La répression galvanise la protestation
Ça ne décolère pas au sein des campus universitaires. Ce mercredi, les universités à l’échelle nationale ont observé une grève générale, en réaction à la désignation officielle de Abdelkader Bensalah comme chef de l’Etat pour une durée de trois mois. Pas que cette décision qui révolte la famille universitaire. Ce sont notamment les dépassements et les agissements violents de la part des agents de l’ordre public qui agacent le plus les étudiants et leurs enseignants, qui ont été avant-hier tabassés et brutalisés alors qu’ils marchaient pacifiquement à Alger-centre.
Des milliers d’étudiants ont encore déferlé dans la matinée d’hier sur le centre de la capitale pour contester le régime en place et surtout la violence exercée à l’encontre de la famille universitaire, censée être l’élite du pays. Un arsenal sécuritaire des plus impressionnants a été déployé le long des grands boulevards d’Alger. De la place du 1er Mai en passant par la rue Hassiba-Ben Bouali jusqu’à la Grande poste, tous les accès menant à Alger-centre ont connu un contrôle drastique pour minimiser le flux des manifestants. Malgré toutes les mesures de restriction, la mobilisation était très impressionnante, d’autant que plusieurs catégories sociales sont sorties dans la rue, à l’instar des syndicalistes du secteur de l’éducation.
A ce propos, Khaled, enseignant à l’université d’Alger 3, indique que « ce qui s’est passé hier est inadmissible. L’époque de la répression est révolue. C’est la violence exercée pendant les années passées, sous diverses formes, qui a fait que notre élite est effacée et dépourvue de sa force au sein de la société ».
« La liberté d’expression et de manifestation est un droit garanti par la Constitution. Depuis le 22 février, les étudiants, tout comme le peuple algérien en entier, retrouvent ce droit confisqué pendant des années », précise l’universitaire. Karima, étudiante à l’université de Bab Ezzouar, a par ailleurs dénoncé la violence pratiquée contre des étudiants qui manifestaient de manière pacifique et civilisée. « Nous sortons chaque mardi pour exprimer notre point de vue et débattre en compagnie de nos enseignants des questions en rapport avec l’actualité nationale et l’avenir de notre pays ». « Nous ne permettons à personne de nous priver de l’un de nos droits les plus élémentaires », tonne-t-elle. Les foules n’ont pas cessé de scander des slogans hostiles au pouvoir en place et à la politique d’intimidation exercée à l’encontre du peuple. Le départ de tout le gang est un des préalables pour amorcer la transition.

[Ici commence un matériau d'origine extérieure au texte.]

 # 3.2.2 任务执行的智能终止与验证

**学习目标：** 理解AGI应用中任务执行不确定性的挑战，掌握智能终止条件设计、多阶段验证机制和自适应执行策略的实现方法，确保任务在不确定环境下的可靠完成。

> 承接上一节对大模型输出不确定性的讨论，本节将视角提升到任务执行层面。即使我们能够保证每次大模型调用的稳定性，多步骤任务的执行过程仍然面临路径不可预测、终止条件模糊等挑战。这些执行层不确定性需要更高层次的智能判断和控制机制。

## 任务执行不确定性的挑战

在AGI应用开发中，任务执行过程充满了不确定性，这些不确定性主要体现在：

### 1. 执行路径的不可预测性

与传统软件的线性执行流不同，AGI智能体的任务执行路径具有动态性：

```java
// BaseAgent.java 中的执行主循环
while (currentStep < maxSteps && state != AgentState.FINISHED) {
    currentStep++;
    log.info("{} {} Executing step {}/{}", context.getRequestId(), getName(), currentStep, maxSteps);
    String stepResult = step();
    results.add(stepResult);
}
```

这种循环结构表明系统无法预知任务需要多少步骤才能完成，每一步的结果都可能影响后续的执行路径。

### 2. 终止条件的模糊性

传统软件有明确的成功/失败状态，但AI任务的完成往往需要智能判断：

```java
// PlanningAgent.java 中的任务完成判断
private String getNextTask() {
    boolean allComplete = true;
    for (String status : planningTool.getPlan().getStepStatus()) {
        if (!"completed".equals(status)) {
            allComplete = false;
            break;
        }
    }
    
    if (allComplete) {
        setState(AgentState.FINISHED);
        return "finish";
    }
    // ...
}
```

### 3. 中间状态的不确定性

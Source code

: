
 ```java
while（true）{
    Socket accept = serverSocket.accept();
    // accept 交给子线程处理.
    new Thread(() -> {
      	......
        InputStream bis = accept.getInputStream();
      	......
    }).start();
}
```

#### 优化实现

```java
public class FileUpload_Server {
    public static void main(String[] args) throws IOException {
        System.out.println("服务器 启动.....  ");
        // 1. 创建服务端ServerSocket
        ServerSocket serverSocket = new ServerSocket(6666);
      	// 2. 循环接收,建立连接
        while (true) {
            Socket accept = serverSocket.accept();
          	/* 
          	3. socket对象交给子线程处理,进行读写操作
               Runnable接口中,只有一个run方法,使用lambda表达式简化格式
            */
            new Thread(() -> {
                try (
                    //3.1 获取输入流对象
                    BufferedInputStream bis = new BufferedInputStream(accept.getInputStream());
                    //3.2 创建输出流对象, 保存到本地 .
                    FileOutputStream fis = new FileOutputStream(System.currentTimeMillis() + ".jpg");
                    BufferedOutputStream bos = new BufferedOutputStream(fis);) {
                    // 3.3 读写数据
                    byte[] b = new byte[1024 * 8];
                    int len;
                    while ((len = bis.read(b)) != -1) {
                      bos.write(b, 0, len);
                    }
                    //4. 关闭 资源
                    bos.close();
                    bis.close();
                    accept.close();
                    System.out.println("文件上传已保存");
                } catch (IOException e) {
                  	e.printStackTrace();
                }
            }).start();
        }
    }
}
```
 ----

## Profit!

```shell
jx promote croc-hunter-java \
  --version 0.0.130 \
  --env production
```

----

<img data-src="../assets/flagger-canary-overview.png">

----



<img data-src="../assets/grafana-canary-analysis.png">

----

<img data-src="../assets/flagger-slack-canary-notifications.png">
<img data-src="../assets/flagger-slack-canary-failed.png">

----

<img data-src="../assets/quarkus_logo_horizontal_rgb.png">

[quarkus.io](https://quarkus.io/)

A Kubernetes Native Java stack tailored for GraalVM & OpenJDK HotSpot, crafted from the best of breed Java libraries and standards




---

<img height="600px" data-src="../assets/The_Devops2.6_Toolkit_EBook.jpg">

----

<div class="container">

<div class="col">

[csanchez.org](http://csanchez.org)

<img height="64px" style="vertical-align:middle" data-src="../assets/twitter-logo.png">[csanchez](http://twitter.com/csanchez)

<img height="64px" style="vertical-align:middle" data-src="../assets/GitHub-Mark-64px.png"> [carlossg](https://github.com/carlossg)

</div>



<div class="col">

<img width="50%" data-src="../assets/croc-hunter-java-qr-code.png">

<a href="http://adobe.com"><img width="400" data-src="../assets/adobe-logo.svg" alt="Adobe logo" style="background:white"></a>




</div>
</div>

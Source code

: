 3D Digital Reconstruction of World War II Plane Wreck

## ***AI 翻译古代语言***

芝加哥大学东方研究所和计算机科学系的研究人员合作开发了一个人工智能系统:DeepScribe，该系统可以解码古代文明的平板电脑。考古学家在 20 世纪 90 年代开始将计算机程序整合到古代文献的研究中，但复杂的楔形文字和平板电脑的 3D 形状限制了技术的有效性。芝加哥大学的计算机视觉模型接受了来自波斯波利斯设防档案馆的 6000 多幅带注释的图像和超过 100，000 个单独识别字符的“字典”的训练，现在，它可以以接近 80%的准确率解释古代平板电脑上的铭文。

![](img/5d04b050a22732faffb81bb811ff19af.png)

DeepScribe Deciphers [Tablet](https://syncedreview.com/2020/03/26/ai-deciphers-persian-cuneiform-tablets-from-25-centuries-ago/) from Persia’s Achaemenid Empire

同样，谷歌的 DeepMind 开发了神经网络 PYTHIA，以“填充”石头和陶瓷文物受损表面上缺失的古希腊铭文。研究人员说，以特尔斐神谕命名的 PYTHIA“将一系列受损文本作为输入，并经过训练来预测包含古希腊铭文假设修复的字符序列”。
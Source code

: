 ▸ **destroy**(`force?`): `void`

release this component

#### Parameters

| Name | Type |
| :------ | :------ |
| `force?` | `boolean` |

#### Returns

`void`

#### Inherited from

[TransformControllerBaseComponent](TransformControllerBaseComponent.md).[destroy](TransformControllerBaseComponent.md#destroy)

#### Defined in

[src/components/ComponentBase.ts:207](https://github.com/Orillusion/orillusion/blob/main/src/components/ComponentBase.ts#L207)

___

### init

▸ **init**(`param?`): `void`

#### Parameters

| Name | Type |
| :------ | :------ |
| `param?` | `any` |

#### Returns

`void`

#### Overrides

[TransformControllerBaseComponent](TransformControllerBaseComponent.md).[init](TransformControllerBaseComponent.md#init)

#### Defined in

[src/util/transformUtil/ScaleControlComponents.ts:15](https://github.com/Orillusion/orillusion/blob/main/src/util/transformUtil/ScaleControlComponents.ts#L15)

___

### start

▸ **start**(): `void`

En plus de la grève, d’autres universités à Alger ont montré leur mécontentement en observant des sit-in au sein de leurs campus. C’est le cas de l’université de Dely Brahim, où des centaines d’étudiants se sont rassemblés devant l’entrée principale, brandissant une grande banderole et des pancartes : « El3ilm doun damir mahowa ila khereb lirouh » (le savoir sans conscience n’est qu’une destruction de l’âme) « echaâb youtalib bi mouhakemet el3issaba » ( le peuple demande le jugement de la bande)…
Fouad, quant à lui, a tenu à nous expliquer que « mes camarades et moi avons vu plus sensé de manifester dans notre université que de rejoindre les autres étudiants à Alger-centre, étant donné que les forces de l’ordre interceptent les bus transportant les étudiants ».
Somme toute, malgré le refus « catégorique » des acteurs désignés pour assurer la période de transition, la famille universitaire dans sa majorité s’accorde à dire que l’armée est le seul garant de la sécurité du peuple et devra jouer son rôle d’accompagnement pendant cette période. Un rôle qui se traduit notamment par la garantie concrète de la transparence du processus électoral et de la protection des richesses de ce pays.